START Supplied information

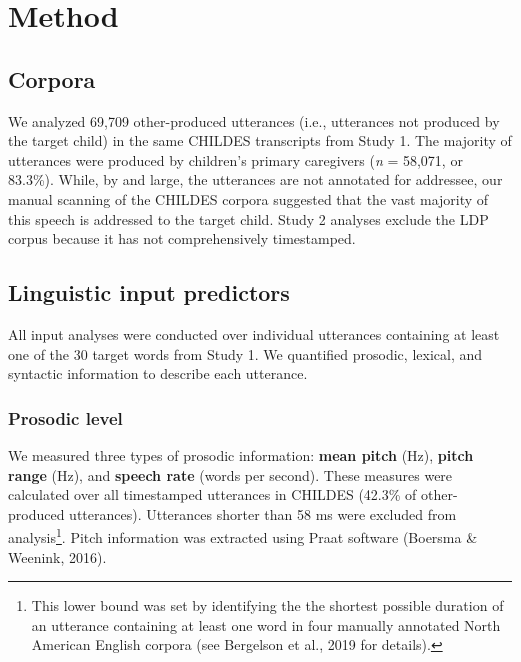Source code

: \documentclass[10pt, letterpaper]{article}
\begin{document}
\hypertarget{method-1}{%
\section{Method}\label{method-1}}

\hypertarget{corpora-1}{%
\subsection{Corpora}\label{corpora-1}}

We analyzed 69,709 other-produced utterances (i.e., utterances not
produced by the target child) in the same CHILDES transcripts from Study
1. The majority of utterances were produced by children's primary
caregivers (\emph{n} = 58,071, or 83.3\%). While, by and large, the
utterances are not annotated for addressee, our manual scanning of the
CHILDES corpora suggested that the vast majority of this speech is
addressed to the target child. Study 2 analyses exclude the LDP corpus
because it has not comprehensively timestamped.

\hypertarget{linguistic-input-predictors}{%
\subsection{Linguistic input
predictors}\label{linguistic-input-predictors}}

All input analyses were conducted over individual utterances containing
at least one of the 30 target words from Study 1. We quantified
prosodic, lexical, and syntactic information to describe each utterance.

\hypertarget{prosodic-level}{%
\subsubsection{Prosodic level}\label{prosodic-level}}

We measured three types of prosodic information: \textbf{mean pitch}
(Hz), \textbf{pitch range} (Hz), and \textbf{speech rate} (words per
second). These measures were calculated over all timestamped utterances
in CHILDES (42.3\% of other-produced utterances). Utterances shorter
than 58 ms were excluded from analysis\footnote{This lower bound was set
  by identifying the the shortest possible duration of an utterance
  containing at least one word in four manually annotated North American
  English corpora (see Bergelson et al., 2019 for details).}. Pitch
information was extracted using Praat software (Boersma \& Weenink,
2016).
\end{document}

END Supplied information

> Description of the task
Where a line of the records includes "predictors", copy it.

> Task result
\hypertarget{linguistic-input-predictors}{%
predictors}\label{linguistic-input-predictors}}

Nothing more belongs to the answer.